* WORK REQUEST: An exact reproduction of the listing, minus the pictures, is the required output.

┌────────

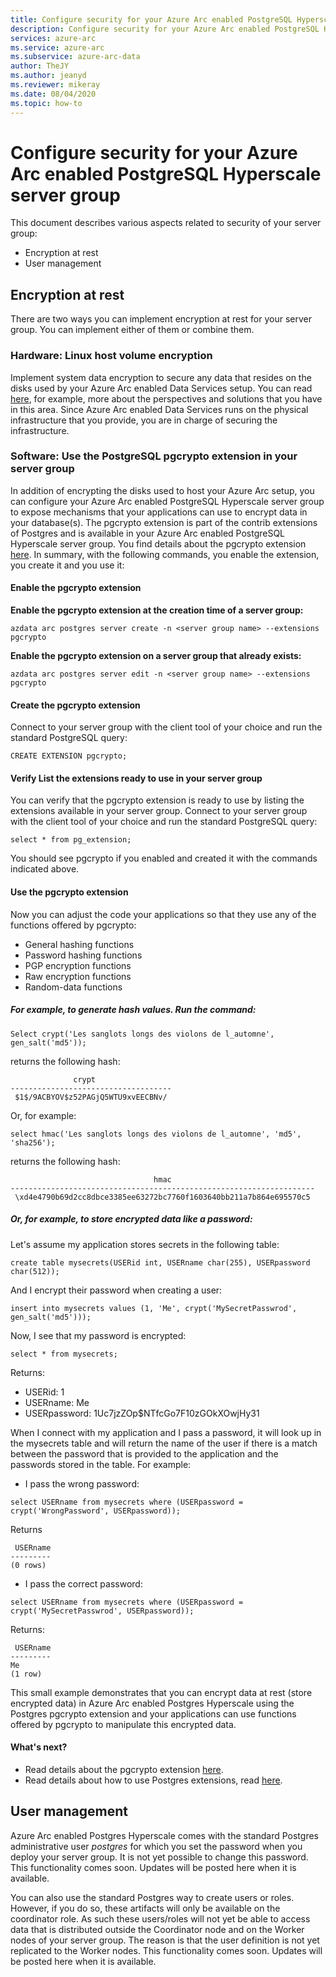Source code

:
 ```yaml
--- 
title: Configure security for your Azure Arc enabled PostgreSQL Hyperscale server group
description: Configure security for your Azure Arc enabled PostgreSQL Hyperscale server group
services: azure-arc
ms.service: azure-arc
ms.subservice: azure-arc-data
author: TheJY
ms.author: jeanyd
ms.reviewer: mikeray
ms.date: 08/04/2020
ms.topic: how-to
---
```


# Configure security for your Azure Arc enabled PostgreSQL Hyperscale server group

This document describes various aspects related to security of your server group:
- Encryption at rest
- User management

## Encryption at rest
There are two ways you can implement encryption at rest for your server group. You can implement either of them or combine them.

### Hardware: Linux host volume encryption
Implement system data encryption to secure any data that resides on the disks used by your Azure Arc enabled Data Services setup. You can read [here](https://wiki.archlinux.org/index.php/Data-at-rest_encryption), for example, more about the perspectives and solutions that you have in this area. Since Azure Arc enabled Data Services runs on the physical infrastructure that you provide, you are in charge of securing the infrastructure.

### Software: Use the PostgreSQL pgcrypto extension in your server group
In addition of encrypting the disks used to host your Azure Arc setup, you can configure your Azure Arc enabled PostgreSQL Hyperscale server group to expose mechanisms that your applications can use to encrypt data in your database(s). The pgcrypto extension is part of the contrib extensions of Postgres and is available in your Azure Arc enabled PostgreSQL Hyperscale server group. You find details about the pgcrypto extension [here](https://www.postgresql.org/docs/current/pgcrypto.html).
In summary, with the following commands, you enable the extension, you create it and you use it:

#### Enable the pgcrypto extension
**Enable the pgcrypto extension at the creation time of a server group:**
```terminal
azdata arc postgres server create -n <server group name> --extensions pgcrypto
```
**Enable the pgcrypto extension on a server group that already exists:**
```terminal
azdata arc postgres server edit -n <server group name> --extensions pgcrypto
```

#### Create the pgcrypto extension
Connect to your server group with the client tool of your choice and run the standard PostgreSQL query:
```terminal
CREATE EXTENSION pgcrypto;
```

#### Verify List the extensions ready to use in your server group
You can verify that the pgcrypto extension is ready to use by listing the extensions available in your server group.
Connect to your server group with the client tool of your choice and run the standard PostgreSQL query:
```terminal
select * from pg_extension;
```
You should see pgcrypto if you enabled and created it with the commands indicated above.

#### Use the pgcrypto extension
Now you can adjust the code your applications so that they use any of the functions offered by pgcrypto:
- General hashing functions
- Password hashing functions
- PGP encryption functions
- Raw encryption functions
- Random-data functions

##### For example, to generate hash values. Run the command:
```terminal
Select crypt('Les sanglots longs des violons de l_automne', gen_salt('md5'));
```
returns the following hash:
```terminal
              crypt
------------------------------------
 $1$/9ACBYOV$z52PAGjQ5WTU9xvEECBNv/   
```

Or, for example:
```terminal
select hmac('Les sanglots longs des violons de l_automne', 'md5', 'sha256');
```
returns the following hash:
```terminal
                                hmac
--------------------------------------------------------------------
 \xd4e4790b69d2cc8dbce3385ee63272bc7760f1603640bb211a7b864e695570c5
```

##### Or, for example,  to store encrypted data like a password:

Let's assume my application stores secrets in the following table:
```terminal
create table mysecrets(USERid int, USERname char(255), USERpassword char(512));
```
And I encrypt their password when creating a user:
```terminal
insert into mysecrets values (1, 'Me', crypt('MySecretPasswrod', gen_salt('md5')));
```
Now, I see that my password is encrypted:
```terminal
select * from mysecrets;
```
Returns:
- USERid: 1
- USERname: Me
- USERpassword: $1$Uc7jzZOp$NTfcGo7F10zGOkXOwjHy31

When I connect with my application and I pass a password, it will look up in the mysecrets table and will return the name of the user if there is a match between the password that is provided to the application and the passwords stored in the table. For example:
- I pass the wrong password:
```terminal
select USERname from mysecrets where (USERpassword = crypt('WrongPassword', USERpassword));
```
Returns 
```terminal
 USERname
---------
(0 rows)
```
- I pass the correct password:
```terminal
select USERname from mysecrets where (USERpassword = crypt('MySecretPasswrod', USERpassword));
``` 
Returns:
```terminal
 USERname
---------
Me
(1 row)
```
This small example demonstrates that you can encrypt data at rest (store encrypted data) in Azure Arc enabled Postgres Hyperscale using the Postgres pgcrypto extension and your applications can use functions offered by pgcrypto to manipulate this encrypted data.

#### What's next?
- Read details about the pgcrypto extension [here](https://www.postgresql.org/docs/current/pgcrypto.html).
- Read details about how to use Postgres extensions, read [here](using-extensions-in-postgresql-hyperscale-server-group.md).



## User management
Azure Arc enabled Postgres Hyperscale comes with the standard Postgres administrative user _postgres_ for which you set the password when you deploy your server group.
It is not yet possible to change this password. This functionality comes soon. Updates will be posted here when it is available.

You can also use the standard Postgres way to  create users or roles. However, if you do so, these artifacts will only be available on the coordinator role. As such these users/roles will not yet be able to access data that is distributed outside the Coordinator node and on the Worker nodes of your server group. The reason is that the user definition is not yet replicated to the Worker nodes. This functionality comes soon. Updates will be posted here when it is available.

└────────

* RESPONSE AREA:
Source code

:
 ```yaml
--- 
title: Configure security for your Azure Arc enabled PostgreSQL Hyperscale server group
description: Configure security for your Azure Arc enabled PostgreSQL Hyperscale server group
services: azure-arc
ms.service: azure-arc
ms.subservice: azure-arc-data
author: TheJY
ms.author: jeanyd
ms.reviewer: mikeray
ms.date: 08/04/2020
ms.topic: how-to
---
```


# Configure security for your Azure Arc enabled PostgreSQL Hyperscale server group

This document describes various aspects related to security of your server group:
- Encryption at rest
- User management

## Encryption at rest
There are two ways you can implement encryption at rest for your server group. You can implement either of them or combine them.

### Hardware: Linux host volume encryption
Implement system data encryption to secure any data that resides on the disks used by your Azure Arc enabled Data Services setup. You can read [here](https://wiki.archlinux.org/index.php/Data-at-rest_encryption), for example, more about the perspectives and solutions that you have in this area. Since Azure Arc enabled Data Services runs on the physical infrastructure that you provide, you are in charge of securing the infrastructure.

### Software: Use the PostgreSQL pgcrypto extension in your server group
In addition of encrypting the disks used to host your Azure Arc setup, you can configure your Azure Arc enabled PostgreSQL Hyperscale server group to expose mechanisms that your applications can use to encrypt data in your database(s). The pgcrypto extension is part of the contrib extensions of Postgres and is available in your Azure Arc enabled PostgreSQL Hyperscale server group. You find details about the pgcrypto extension [here](https://www.postgresql.org/docs/current/pgcrypto.html).
In summary, with the following commands, you enable the extension, you create it and you use it:

#### Enable the pgcrypto extension
**Enable the pgcrypto extension at the creation time of a server group:**
```terminal
azdata arc postgres server create -n <server group name> --extensions pgcrypto
```
**Enable the pgcrypto extension on a server group that already exists:**
```terminal
azdata arc postgres server edit -n <server group name> --extensions pgcrypto
```

#### Create the pgcrypto extension
Connect to your server group with the client tool of your choice and run the standard PostgreSQL query:
```terminal
CREATE EXTENSION pgcrypto;
```

#### Verify List the extensions ready to use in your server group
You can verify that the pgcrypto extension is ready to use by listing the extensions available in your server group.
Connect to your server group with the client tool of your choice and run the standard PostgreSQL query:
```terminal
select * from pg_extension;
```
You should see pgcrypto if you enabled and created it with the commands indicated above.

#### Use the pgcrypto extension
Now you can adjust the code your applications so that they use any of the functions offered by pgcrypto:
- General hashing functions
- Password hashing functions
- PGP encryption functions
- Raw encryption functions
- Random-data functions

##### For example, to generate hash values. Run the command:
```terminal
Select crypt('Les sanglots longs des violons de l_automne', gen_salt('md5'));
```
returns the following hash:
```terminal
              crypt
------------------------------------
 $1$/9ACBYOV$z52PAGjQ5WTU9xvEECBNv/   
```

Or, for example:
```terminal
select hmac('Les sanglots longs des violons de l_automne', 'md5', 'sha256');
```
returns the following hash:
```terminal
                                hmac
--------------------------------------------------------------------
 \xd4e4790b69d2cc8dbce3385ee63272bc7760f1603640bb211a7b864e695570c5
```

##### Or, for example,  to store encrypted data like a password:

Let's assume my application stores secrets in the following table:
```terminal
create table mysecrets(USERid int, USERname char(255), USERpassword char(512));
```
And I encrypt their password when creating a user:
```terminal
insert into mysecrets values (1, 'Me', crypt('MySecretPasswrod', gen_salt('md5')));
```
Now, I see that my password is encrypted:
```terminal
select * from mysecrets;
```
Returns:
- USERid: 1
- USERname: Me
- USERpassword: $1$Uc7jzZOp$NTfcGo7F10zGOkXOwjHy31

When I connect with my application and I pass a password, it will look up in the mysecrets table and will return the name of the user if there is a match between the password that is provided to the application and the passwords stored in the table. For example:
- I pass the wrong password:
```terminal
select USERname from mysecrets where (USERpassword = crypt('WrongPassword', USERpassword));
```
Returns 
```terminal
 USERname
---------
(0 rows)
```
- I pass the correct password:
```terminal
select USERname from mysecrets where (USERpassword = crypt('MySecretPasswrod', USERpassword));
``` 
Returns:
```terminal
 USERname
---------
Me
(1 row)
```
This small example demonstrates that you can encrypt data at rest (store encrypted data) in Azure Arc enabled Postgres Hyperscale using the Postgres pgcrypto extension and your applications can use functions offered by pgcrypto to manipulate this encrypted data.

#### What's next?
- Read details about the pgcrypto extension [here](https://www.postgresql.org/docs/current/pgcrypto.html).
- Read details about how to use Postgres extensions, read [here](using-extensions-in-postgresql-hyperscale-server-group.md).



## User management
Azure Arc enabled Postgres Hyperscale comes with the standard Postgres administrative user _postgres_ for which you set the password when you deploy your server group.
It is not yet possible to change this password. This functionality comes soon. Updates will be posted here when it is available.

You can also use the standard Postgres way to  create users or roles. However, if you do so, these artifacts will only be available on the coordinator role. As such these users/roles will not yet be able to access data that is distributed outside the Coordinator node and on the Worker nodes of your server group. The reason is that the user definition is not yet replicated to the Worker nodes. This functionality comes soon. Updates will be posted here when it is available.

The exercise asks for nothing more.